Fr. Matthew Vattamattam, CMF, the current Superior General of the Claretians, has observed: ‘An inevitable process of death and rebirth is needed when we are called to leave our family milieu and enter a new land with a specific mission. When this process is adopted and accompanied, intercultural encounters and communities are transformed into a fertile and joyous itinerary in the mystery of the abundant love of God for humanity. When a person lives in a new culture for a long time, he passes by way of an initial ‘cultural shock’ that incorporates the agony and the ecstasy of dying to the old and being reborn to the new (M. Vattamattam, Intercultural Community Living: Graces and Challenges, in: www.claretianformation.com., 2 July 2012).

This new outlook on inculturation, which has begun to be appreciated in the field of ministry of the world of health and health care, curiously is still not in the programme of pastoral care for vocation and formation of the Order. Indeed, the Rule of Formation, which was approved at the General Chapter of 2001 and which we will seek to bring up to date during this international meeting, did not yet address the question of, and the need for, discernment and inculturation in the face of the diversity of cultures and interculturality. In the preface we read that ‘these general approaches will go to the Provinces and the Delegations which will have to draw up their own Statutes for Formation in line with local needs. This is delicate work at the level of implementation, not only taking into consideration the cultural peculiarities of different countries but also translating general principles into specific pedagogic stages and strategies’ (Ordine dei Ministri degli Infirmi – Camillians, Regolamento di Formazione: Orientamenti Generali, Casa Generalizia, Roma, 2000; Order of the Ministers of the Sick, Camillians, Guidelines for Formation: General Approaches, Generalate House, Rome, 2000). In this work there is only the concern and the recommendation to ‘translate general principles taking into consideration the cultural peculiarities of different countries’.
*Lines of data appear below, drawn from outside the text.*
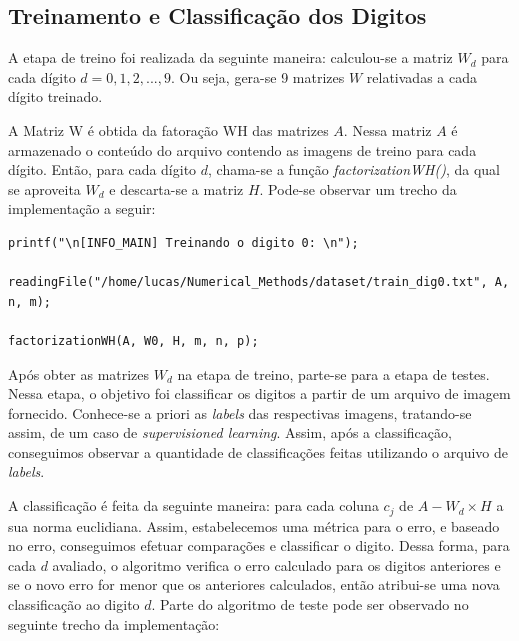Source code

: \documentclass[twocolumn,amsmath,amssymb,floatfix]{revtex4}
\begin{document}
\subsection{Treinamento e Classificação dos Digitos}

A etapa de treino foi realizada da seguinte maneira: calculou-se a matriz $W_{d}$ para cada dígito $d = 0, 1, 2, ..., 9$. Ou seja, gera-se 9 matrizes $W$ relativadas a cada dígito treinado. 

A Matriz W é obtida da fatoração WH das matrizes $A$. Nessa matriz $A$ é armazenado o conteúdo do arquivo contendo as imagens de treino para cada dígito. Então, para cada dígito $d$, chama-se a função \textit{factorizationWH()}, da qual se aproveita $W_{d}$ e descarta-se a matriz $H$. Pode-se observar um trecho da implementação a seguir:

\begin{lstlisting}
printf("\n[INFO_MAIN] Treinando o digito 0: \n");

readingFile("/home/lucas/Numerical_Methods/dataset/train_dig0.txt", A, n, m);

factorizationWH(A, W0, H, m, n, p);

\end{lstlisting}

Após obter as matrizes $W_{d}$ na etapa de treino, parte-se para a etapa de testes. Nessa etapa, o objetivo foi classificar os digitos a partir de um arquivo de imagem fornecido. Conhece-se a priori as \textit{labels} das respectivas imagens, tratando-se assim, de um caso de \textit{supervisioned learning}. Assim, após a classificação, conseguimos observar a quantidade de classificações feitas utilizando o arquivo de \textit{labels}.

A classificação é feita da seguinte maneira: para cada coluna $c_{j}$ de $A - W_{d} \times H$ a sua norma euclidiana. Assim, estabelecemos uma métrica para o erro, e baseado no erro, conseguimos efetuar comparações e classificar o digito. Dessa forma, para cada $d$ avaliado, o algoritmo verifica o erro calculado para os digitos anteriores e se o novo erro for menor que os anteriores calculados, então atribui-se uma nova classificação ao digito $d$. Parte do algoritmo de teste pode ser observado no seguinte trecho da implementação:
\end{document}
This subject and those cited above will be at the centre of the discussions that we will have over the next few days with the aim of bringing the Guidelines for Formation up to date.

I address special thanks to our Vicar General, Fr. Laurent Zoungrana, the member of the General Consulta who is responsible for the animation and promotion of vocations, as well as the organisation of this event. He offered his contribution to the drawing up of the Guidelines which were published in the year 2000. Almost two decades have gone by and many new things have taken place and have changed the world, the Church and consecrated life itself. In the Church we have witnessed the events of three Supreme Pontiffs: St. John Paul II; the foreseeable election and unforeseen abdication of Pope Benedict XVI; and the surprising election of the first Pope from Latin America, Pope Francis. Inside the community of the Church we celebrated the Year of Consecrated Life (2015), the Extraordinary Jubilee of Mercy (2015-2016), the two synods on the family, and in 2018 there will be the synod on ‘Young People, Faith and Vocational Discernment’. Without doubt, there have been and there will be strong moments of evangelisation and καιρός in the world: they have brought many innovative perspectives which we are now called upon to integrate into the work of the bringing up to date of our Guidelines for Formation, which will be our GOS for the Camillian promotion of vocations and formation.

May the Lord, ‘the Lord of Masses’, through the intercession of our Saint Father Camillus and Our Lady of Heath sustain us and help us always to be witness to hope for new vocations in our Order!